McGill teaches art history, architecture and fine art to cosmetology students, with the goal of letting that knowledge flow into the shears, colour tubes and products in their hands. “We train the stylist’ eye through art and then they’re given full artistic licence to apply what they’ve learned about art into a photo-shoot with a team of makeup artists and clothing stylists,” says McGill. This allows graduates to go to work with an eye trained to assess a client’s hair, clothes and eye colour—just as they had learned with a painting or a sculpture—and recommend artfully and skillfully, according to a client’s lifestyle. Having an eye for design also provides stylists with the confidence to recommend products and retail and service sales will benefit, says McAleese.

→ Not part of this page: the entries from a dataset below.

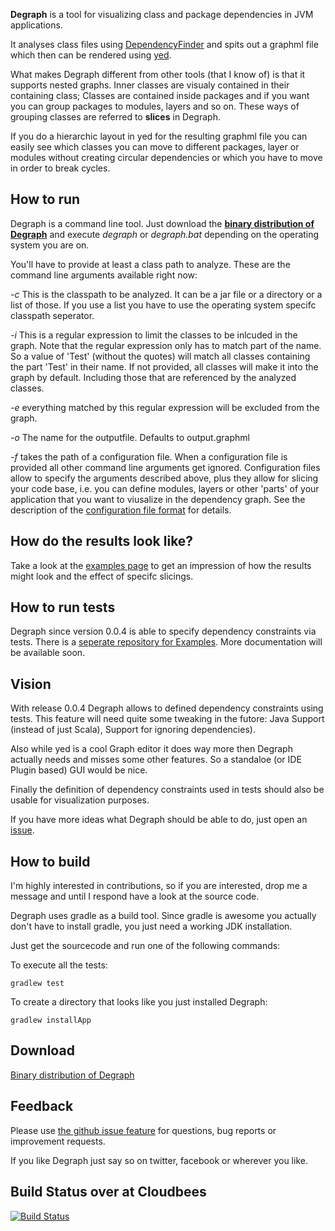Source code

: **Degraph** is a tool for visualizing class and package dependencies in JVM applications.

It analyses class files using [DependencyFinder](http://depfind.sourceforge.net/) and spits out a graphml file which then can be rendered using [yed](http://www.yworks.com/en/products_yed_about.html).

What makes Degraph different from other tools (that I know of) is that it 
supports nested graphs. Inner classes are visualy contained in their containing class; Classes are contained inside packages and if you want you can group packages to modules, layers and so on. These ways of grouping classes are referred to __slices__ in Degraph. 

If you do a hierarchic layout in yed for the resulting graphml file you can easily see which classes you can move 
to different packages, layer or modules without creating circular dependencies or 
which you have to move in order to break cycles. 

## How to run ##

Degraph is a command line tool. Just download the **[binary distribution of Degraph](http://schauder.github.com/degraph//download/degraph-0.0.4.zip)**
and execute *degraph* or *degraph.bat* depending on the operating system you are on.

You'll have to provide at least a class path to analyze. These are the command line arguments available right now:

*-c* <directoryOrFileNameList> This is the classpath to be analyzed. It can be a jar file or a directory or a list of those. If you use a list you have to use the operating system specifc classpath seperator.

*-i* <regex> This is a regular expression to limit the classes to be inlcuded in the graph. Note that the regular expression only has to match part of the name. So a value of 'Test' (without the quotes) will match all classes containing the part 'Test' in their name. If not provided, all classes will make it into the graph by default. Including those that are referenced by the analyzed classes.

*-e* <regex> everything matched by this regular expression will be excluded from the graph.

*-o* <filename> The name for the outputfile. Defaults to output.graphml

*-f* <configuration file> takes the path of a configuration file. When a configuration file is provided all other command line arguments get ignored. Configuration files allow to specify the arguments described above, plus they allow for slicing your code base, i.e. you can define modules, layers or other 'parts' of your application that you want to viusalize in the dependency graph. See the description of the [configuration file format](https://github.com/schauder/degraph/wiki/Configuration-File-Format) for details.

## How do the results look like? ##
Take a look at the [examples page](https://github.com/schauder/degraph/wiki/Examples) to get an impression of how the results might look and the effect of specifc slicings.

## How to run tests ##

Degraph since version 0.0.4 is able to specify dependency constraints via tests. There is a [seperate repository for Examples](https://github.com/schauder/degraphTalk/blob/master/src/de/schauderhaft/degraph/meta/DependencyTest.scala). More documentation will be available soon.

## Vision ##

With release 0.0.4 Degraph allows to defined dependency constraints using tests. This feature will need quite some tweaking in the futore: Java Support (instead of just Scala), Support for ignoring dependencies).

Also while yed is a cool Graph editor it does way more then Degraph actually needs and misses some other features. So a standaloe (or IDE Plugin based) GUI would be nice.

Finally the definition of dependency constraints used in tests should also be usable for visualization purposes.

If you have more ideas what Degraph should be able to do, just open an [issue](https://github.com/schauder/degraph/issues).

## How to build ##

I'm highly interested in contributions, so if you are interested, drop me a message and until I respond have a look at the source code.

Degraph uses gradle as a build tool. Since gradle is awesome you actually don't have to install gradle, you just need a working JDK installation.

Just get the sourcecode and run one of the following commands:

To execute all the tests:

    gradlew test 

To create a directory that looks like you just installed Degraph:

    gradlew installApp

## Download ##

[Binary distribution of Degraph](http://schauder.github.com/degraph//download/degraph-0.0.4.zip)

## Feedback ##

Please use [the github issue feature](https://github.com/schauder/degraph/issues) for questions, bug reports or improvement requests. 

If you like Degraph just say so on twitter, facebook or wherever you like. 

## Build Status over at Cloudbees ##
[![Build Status](https://schauder.ci.cloudbees.com/job/degraph-commit/badge/icon)](https://schauder.ci.cloudbees.com/job/degraph-commit/)
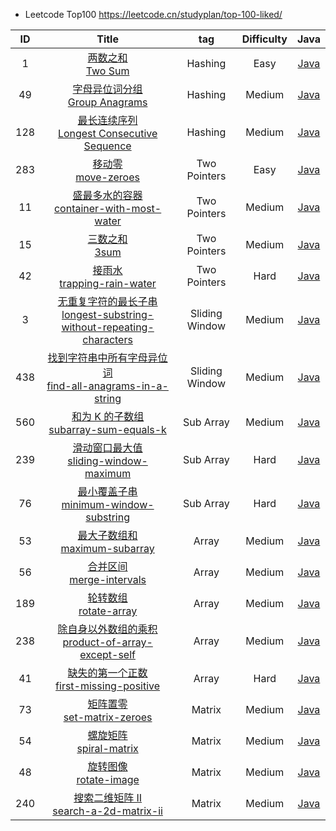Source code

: - Leetcode Top100 https://leetcode.cn/studyplan/top-100-liked/
  
| ID  |                                                                                                                         Title                                                                                                                          |      tag       | Difficulty |                                  Java                                  |
|:---:|:------------------------------------------------------------------------------------------------------------------------------------------------------------------------------------------------------------------------------------------------------:|:--------------:|:----------:|:----------------------------------------------------------------------:|
|  1  |                                                              [两数之和](https://leetcode.cn/problems/two-sum/description/)<br/>[Two Sum](https://leetcode.com/problems/two-sum/description/)                                                               |    Hashing     |    Easy    |                    [Java](./Java/00001-two-sum.md)                     |
| 49  |                                                  [字母异位词分组](https://leetcode.cn/problems/group-anagrams/description/)<br/>[Group Anagrams](https://leetcode.com/problems/group-anagrams/description/)                                                   |    Hashing     |   Medium   |                 [Java](./Java/00049-group-anagrams.md)                 |
| 128 |                              [最长连续序列](https://leetcode.cn/problems/longest-consecutive-sequence/description/)<br/>[Longest Consecutive Sequence](https://leetcode.com/problems/longest-consecutive-sequence/description/)                              |    Hashing     |   Medium   |          [Java](./Java/00128-Longest-Consecutive-Sequence.md)          |
| 283 |                                                         [移动零](https://leetcode.cn/problems/move-zeroes/description/)<br/>[move-zeroes](https://leetcode.com/problems/move-zeroes/description/)                                                         |  Two Pointers  |    Easy    |                  [Java](./Java/00283-Move-Zeroes.md)                   |
| 11  |                                  [盛最多水的容器](https://leetcode.cn/problems/container-with-most-water/description/)<br/>[container-with-most-water](https://leetcode.com/problems/container-with-most-water/description/)                                  |  Two Pointers  |   Medium   |           [Java](./Java/00011-container-with-most-water.md)            |
| 15  |                                                                    [三数之和](https://leetcode.cn/problems/3sum/description)<br/>[3sum](https://leetcode.com/problems/3sum/description)                                                                    |  Two Pointers  |   Medium   |                      [Java](./Java/00015-3sum.md)                      |
| 42  |                                             [接雨水](https://leetcode.cn/problems/trapping-rain-water/description/)<br/>[trapping-rain-water](https://leetcode.com/problems/trapping-rain-water/description/)                                             |  Two Pointers  |    Hard    |              [Java](./Java/00042-trapping-rain-water.md)               |
|  3  | [无重复字符的最长子串](https://leetcode.cn/problems/longest-substring-without-repeating-characters/description/)<br/>[longest-substring-without-repeating-characters](https://leetcode.com/problems/longest-substring-without-repeating-characters/description/) | Sliding Window |   Medium   | [Java](./Java/00003-longest-substring-without-repeating-characters.md) |
| 438 |                         [找到字符串中所有字母异位词](https://leetcode.cn/problems/find-all-anagrams-in-a-string/description/)<br/>[find-all-anagrams-in-a-string](https://leetcode.com/problems/find-all-anagrams-in-a-string/description/)                         | Sliding Window |   Medium   |         [Java](./Java/00438-find-all-anagrams-in-a-string.md)          |
| 560 |                                       [和为 K 的子数组](https://leetcode.cn/problems/subarray-sum-equals-k/description/)<br/>[subarray-sum-equals-k](https://leetcode.com/problems/subarray-sum-equals-k/description/)                                       |   Sub Array    |   Medium   |             [Java](./Java/00560-subarray-sum-equals-k.md)              |
| 239 |                                      [滑动窗口最大值](https://leetcode.cn/problems/sliding-window-maximum/description/)<br/>[sliding-window-maximum](https://leetcode.com/problems/sliding-window-maximum/description/)                                       |   Sub Array    |    Hard    |             [Java](./Java/00239-sliding-window-maximum.md)             |
| 76  |                                    [最小覆盖子串](https://leetcode.cn/problems/minimum-window-substring/description/)<br/>[minimum-window-substring](https://leetcode.com/problems/minimum-window-substring/description/)                                    |   Sub Array    |    Hard    |            [Java](./Java/00076-minimum-window-substring.md)            |
| 53  |                                                [最大子数组和](https://leetcode.cn/problems/maximum-subarray/description/)<br/>[maximum-subarray](https://leetcode.com/problems/maximum-subarray/description/)                                                |     Array      |   Medium   |                [Java](./Java/00053-maximum-subarray.md)                |
| 56  |                                                  [合并区间](https://leetcode.cn/problems/merge-intervals/description/)<br/>[merge-intervals](https://leetcode.com/problems/merge-intervals/description/)                                                   |     Array      |   Medium   |                [Java](./Java/00056-merge-intervals.md)                 |
| 189 |                                                       [轮转数组](https://leetcode.cn/problems/rotate-array/description/)<br/>[rotate-array](https://leetcode.com/problems/rotate-array/description/)                                                       |     Array      |   Medium   |                  [Java](./Java/00189-rotate-array.md)                  |
| 238 |                            [除自身以外数组的乘积](https://leetcode.cn/problems/product-of-array-except-self/description/)<br/>[product-of-array-except-self](https://leetcode.com/problems/product-of-array-except-self/description/)                            |     Array      |   Medium   |          [Java](./Java/00238-product-of-array-except-self.md)          |
| 41  |                                      [缺失的第一个正数](https://leetcode.cn/problems/first-missing-positive/description/)<br/>[first-missing-positive](https://leetcode.com/problems/first-missing-positive/description/)                                      |     Array      |    Hard    |             [Java](./Java/00041-first-missing-positive.md)             |
| 73  |                                               [矩阵置零](https://leetcode.cn/problems/set-matrix-zeroes/description/)<br/>[set-matrix-zeroes](https://leetcode.com/problems/set-matrix-zeroes/description/)                                                |     Matrix     |   Medium   |               [Java](./Java/00073-set-matrix-zeroes.md)                |
| 54  |                                                     [螺旋矩阵](https://leetcode.cn/problems/spiral-matrix/description/)<br/>[spiral-matrix](https://leetcode.com/problems/spiral-matrix/description/)                                                      |     Matrix     |   Medium   |                 [Java](./Java/00054-spiral-matrix.md)                  |
| 48  |                                                       [旋转图像](https://leetcode.cn/problems/rotate-image/description/)<br/>[rotate-image](https://leetcode.cn/problems/rotate-image/description/)                                                        |     Matrix     |   Medium   |                  [Java](./Java/00048-rotate-image.md)                  |
| 240 |                                       [搜索二维矩阵 II](https://leetcode.cn/problems/search-a-2d-matrix-ii/description/)<br/>[search-a-2d-matrix-ii](https://leetcode.com/problems/search-a-2d-matrix-ii/description/)                                       |     Matrix     |   Medium   |             [Java](./Java/00240-search-a-2d-matrix-ii.md)              |
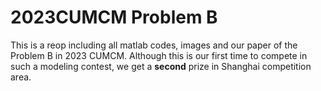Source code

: # 2023CUMCM Problem B
This is a reop including all matlab codes, images and our paper of the Problem B in 2023 CUMCM. Although this is our first time to compete in such a modeling contest, we get a **second** prize in Shanghai competition area.
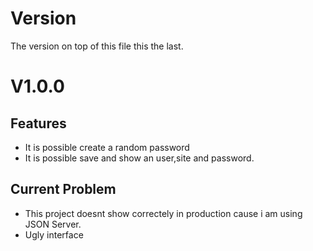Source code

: # Version

The version on top of this file this the last.



# V1.0.0

## Features

- It is possible create a random password
- It is possible save and show an user,site and password.

## Current Problem

- This project doesnt show correctely in production cause i am using JSON Server.
- Ugly interface

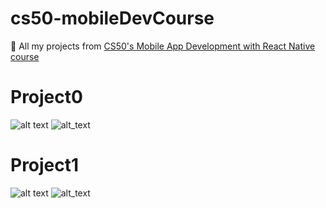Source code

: # cs50-mobileDevCourse
:blue_book: All my projects from [CS50's Mobile App Development with React Native course](https://www.edx.org/course/cs50s-mobile-app-development-with-react-native-0)

# Project0
![alt text](https://github.com/Mvrs/cs50-mobileDevCourse/blob/master/Projec0-screenshots/TODO-VanillaJS-APP.png)
![alt_text](https://github.com/Mvrs/cs50-mobileDevCourse/blob/master/Projec0-screenshots/TodoVanillaApp.png)

# Project1
![alt text](https://github.com/Mvrs/cs50-mobileDevCourse/blob/master/Project1-sceenshots/Project1S.png)
![alt_text](https://github.com/Mvrs/cs50-mobileDevCourse/blob/master/Project1-sceenshots/Project1S.png)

#3. What kind of artist are you?
“Business is founded on relationships, great consultations with clients and creating a design,” says McAleese. The real need, he says, is how to create consistently high-quality hair for business and knowing when it’s time to be totally creative. Today, people are looking for customized looks that make them feel and look great, so it’s important to deliver the kind of service that leads to rebooking and referrals. Instead of a clash between business and art, McAleese says, “it’s about understanding the kind of artist you are—commercial or fine art—and knowing how to be successful and thrive. The outcomes of a photoshoot and hair behind the chair are different, and it’s important to make that distinction.”